9.7 Monitoring and Recovery Case Lab

Key Takeaways

A complete operations design combines metrics, logs, alerts, action groups, insight tools, backup, and site recovery.
Monitoring should prove that data is collected before alert rules and dashboards are treated as reliable.
Recovery design must separate restore requirements from failover requirements and test both.
Troubleshooting should move from symptom to signal, then from signal to configuration, then from configuration to remediation.
AZ-104 case studies often combine multiple services and require ordering the steps correctly.

Last updated: May 2026

Scenario

Contoso runs a three-tier application in Azure. The web tier uses two Azure VMs behind a load balancer. The application tier uses VMs in a private subnet. The data tier uses managed disks and a storage account for exports. The business requires operational visibility, alerting to the right team, VM backup, file-level restore, and regional disaster recovery for the application tier. Administrators must also troubleshoot intermittent storage authorization failures and a private connectivity issue.
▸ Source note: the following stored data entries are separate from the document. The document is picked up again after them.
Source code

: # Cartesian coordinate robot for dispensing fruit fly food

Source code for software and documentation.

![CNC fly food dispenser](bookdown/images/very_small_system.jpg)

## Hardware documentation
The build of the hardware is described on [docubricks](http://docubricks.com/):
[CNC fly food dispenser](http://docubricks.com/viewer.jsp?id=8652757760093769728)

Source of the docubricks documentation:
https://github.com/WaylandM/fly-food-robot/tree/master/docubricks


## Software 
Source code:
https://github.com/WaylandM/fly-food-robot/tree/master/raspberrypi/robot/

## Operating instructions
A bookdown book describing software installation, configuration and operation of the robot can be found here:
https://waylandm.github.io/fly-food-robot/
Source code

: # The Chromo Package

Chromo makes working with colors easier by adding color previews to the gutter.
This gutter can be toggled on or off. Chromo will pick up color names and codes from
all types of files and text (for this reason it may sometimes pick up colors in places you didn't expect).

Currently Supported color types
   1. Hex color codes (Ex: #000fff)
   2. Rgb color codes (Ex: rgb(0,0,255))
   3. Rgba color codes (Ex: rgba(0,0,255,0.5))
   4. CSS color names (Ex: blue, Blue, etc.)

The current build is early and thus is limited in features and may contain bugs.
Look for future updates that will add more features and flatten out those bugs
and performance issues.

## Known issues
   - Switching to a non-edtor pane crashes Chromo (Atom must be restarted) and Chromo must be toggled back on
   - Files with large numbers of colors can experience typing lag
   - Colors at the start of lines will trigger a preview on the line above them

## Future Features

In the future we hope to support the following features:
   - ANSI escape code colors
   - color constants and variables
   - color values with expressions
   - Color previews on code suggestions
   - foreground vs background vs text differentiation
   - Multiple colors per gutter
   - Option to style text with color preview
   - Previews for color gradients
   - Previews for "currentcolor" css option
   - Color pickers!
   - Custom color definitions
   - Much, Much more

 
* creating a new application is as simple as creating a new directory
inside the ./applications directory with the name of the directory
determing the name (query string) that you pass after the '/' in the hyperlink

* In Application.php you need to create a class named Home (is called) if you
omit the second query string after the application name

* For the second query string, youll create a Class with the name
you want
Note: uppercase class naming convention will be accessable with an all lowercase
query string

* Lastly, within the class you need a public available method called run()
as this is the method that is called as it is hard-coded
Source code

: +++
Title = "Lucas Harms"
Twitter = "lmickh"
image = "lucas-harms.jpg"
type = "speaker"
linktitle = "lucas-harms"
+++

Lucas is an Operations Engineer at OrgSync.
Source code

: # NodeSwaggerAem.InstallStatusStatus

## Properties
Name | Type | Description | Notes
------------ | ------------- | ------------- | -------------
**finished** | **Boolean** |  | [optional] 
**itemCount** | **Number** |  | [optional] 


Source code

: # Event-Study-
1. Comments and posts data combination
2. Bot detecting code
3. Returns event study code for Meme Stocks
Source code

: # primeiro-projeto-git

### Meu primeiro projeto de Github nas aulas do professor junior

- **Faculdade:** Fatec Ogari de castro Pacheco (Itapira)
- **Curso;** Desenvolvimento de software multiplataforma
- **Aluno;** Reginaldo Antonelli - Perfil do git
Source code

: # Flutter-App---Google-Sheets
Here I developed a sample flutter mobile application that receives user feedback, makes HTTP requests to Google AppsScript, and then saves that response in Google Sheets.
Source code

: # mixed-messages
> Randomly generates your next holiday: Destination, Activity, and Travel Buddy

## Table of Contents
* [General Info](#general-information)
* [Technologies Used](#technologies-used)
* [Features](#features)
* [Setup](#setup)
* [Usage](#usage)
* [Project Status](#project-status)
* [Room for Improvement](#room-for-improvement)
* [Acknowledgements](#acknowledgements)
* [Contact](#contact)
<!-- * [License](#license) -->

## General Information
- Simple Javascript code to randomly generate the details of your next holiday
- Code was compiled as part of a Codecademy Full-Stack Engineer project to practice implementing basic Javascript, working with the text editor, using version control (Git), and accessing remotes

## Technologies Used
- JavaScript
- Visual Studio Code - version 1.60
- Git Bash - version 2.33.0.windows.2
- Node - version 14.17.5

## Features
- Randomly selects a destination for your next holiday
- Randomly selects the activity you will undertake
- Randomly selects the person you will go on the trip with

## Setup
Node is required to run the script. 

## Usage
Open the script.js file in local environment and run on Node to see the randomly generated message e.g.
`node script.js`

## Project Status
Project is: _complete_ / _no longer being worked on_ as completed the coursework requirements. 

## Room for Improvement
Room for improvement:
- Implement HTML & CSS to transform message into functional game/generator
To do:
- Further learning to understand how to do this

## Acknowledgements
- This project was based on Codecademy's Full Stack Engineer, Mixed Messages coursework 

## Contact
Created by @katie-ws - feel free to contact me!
This is an AZ-104-style monitoring and recovery case because no single feature solves everything. You need metrics for quick thresholds, logs for investigation, action groups for routing, processing rules for maintenance, insight tools for resource-specific views, Azure Backup for recovery points, and Site Recovery for regional failover.

Monitoring design

Start by mapping requirements to signals:

Requirement	Signal or tool	Configuration
Alert when web VM CPU stays high	Metric alert	Scope web VMs, average CPU, action group.
Detect missing VM agent reports	Log Analytics query	Azure Monitor Agent, DCR, Heartbeat table.
Investigate failed deployments	Activity log query	Activity log available; route to workspace for KQL retention.
Investigate storage 403 errors	Storage resource logs	Diagnostic setting to Log Analytics.
Troubleshoot app to data connectivity	Network Watcher and Connection Monitor	Test TCP path, next hop, NSG, DNS.
Monitor backup failures	Backup alerts and reports	Configure vault monitoring and Log Analytics reporting.
Validate regional recovery	ASR test failover	Isolated test network and recovery plan.

Implementation order matters. Create the Log Analytics workspace first. Enable diagnostic settings and VM data collection next. Validate data with simple KQL queries. Create alert rules only after data appears. Configure action groups and alert processing rules. Then build workbooks and operational views.
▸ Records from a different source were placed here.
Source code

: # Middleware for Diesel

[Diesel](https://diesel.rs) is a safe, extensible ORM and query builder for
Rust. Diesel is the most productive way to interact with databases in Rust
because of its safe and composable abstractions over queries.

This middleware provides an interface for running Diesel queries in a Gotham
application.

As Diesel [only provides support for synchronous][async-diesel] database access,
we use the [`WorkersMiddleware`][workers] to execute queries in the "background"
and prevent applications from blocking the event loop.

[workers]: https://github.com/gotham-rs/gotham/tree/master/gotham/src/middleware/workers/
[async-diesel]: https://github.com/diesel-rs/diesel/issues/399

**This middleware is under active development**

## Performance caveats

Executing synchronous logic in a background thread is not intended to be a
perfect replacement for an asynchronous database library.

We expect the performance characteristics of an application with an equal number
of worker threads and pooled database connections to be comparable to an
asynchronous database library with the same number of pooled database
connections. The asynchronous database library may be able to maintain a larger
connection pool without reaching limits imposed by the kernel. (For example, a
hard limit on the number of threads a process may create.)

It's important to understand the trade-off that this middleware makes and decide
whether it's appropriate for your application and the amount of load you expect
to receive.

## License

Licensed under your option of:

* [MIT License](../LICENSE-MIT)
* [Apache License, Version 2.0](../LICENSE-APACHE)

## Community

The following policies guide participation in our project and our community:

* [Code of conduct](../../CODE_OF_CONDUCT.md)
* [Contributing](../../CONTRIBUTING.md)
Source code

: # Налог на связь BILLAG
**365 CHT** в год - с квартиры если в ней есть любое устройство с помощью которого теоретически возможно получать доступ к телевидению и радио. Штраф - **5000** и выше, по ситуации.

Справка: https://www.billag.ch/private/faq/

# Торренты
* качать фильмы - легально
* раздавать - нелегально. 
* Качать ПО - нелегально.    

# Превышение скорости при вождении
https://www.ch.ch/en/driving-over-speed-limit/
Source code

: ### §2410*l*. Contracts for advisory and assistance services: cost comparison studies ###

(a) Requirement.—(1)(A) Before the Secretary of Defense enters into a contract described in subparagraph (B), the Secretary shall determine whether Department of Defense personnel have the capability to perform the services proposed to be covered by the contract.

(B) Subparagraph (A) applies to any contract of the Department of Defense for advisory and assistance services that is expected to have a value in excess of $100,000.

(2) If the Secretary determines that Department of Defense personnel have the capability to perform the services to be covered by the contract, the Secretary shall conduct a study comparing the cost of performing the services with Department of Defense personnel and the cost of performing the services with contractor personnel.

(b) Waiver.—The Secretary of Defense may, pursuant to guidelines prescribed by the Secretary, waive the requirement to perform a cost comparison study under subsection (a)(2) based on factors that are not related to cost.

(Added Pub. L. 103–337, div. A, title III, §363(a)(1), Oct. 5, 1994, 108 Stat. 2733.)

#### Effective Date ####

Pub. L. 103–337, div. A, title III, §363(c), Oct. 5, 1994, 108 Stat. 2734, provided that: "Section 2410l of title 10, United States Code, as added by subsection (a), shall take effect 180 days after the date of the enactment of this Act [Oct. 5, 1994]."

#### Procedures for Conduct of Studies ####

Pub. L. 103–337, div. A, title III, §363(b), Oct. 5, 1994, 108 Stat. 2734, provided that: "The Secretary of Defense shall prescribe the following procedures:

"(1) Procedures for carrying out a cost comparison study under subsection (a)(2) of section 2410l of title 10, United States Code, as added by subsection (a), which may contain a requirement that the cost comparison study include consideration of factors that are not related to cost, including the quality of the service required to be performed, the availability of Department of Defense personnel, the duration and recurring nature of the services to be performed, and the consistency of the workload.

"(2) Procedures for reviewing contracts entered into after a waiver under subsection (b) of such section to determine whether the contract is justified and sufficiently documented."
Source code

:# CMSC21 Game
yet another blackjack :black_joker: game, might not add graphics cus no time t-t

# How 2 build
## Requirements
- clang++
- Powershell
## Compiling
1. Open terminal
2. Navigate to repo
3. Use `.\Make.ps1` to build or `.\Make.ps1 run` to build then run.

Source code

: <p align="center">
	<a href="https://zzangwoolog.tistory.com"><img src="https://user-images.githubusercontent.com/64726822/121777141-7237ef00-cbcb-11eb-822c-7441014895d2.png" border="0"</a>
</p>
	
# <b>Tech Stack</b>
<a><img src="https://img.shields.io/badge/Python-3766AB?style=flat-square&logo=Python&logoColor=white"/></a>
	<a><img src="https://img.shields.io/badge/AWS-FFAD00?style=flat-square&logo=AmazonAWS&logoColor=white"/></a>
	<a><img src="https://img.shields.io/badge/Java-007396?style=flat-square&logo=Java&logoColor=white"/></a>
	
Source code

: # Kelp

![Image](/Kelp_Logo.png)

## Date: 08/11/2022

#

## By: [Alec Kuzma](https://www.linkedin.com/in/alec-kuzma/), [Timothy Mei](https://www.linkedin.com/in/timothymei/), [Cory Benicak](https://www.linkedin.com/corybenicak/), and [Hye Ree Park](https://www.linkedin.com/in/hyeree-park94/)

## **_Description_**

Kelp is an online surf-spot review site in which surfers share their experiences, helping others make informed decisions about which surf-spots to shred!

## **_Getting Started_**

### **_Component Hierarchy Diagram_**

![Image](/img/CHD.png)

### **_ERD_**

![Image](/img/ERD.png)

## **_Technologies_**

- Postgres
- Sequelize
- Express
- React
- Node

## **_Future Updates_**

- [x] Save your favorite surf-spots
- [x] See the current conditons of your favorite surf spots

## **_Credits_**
Workspace and diagnostic setup

Create a workspace in the operations subscription or in the application subscription depending on the organization's access model. For this lab, use a central workspace so the operations team can query across web, app, storage, network, backup, and ASR signals. Apply resource-context access if application teams should see only their own resource logs.

Enable diagnostic settings for the storage account and load balancer if supported categories are needed. Route activity log events to the workspace for longer KQL analysis. Enable VM insights on the VM tiers using Azure Monitor Agent and a data collection rule.

Validation queries:

AzureActivity
| where TimeGenerated > ago(24h)
| summarize Events=count() by ActivityStatusValue

Heartbeat
| where TimeGenerated > ago(1h)
| summarize LastHeartbeat=max(TimeGenerated) by Computer

StorageBlobLogs
| where TimeGenerated > ago(1h)
| take 10

If the third query returns no rows, do not create the storage log alert yet. Confirm the diagnostic setting, selected storage service categories, destination workspace, and time range.

Alert workflow

Create an action group named ag-platform-critical for severity 0 and 1 alerts. Include email for the operations group and a webhook or Logic App that creates incidents. Create a separate action group named ag-storage-ops for storage administrators. Use common alert schema for automation receivers.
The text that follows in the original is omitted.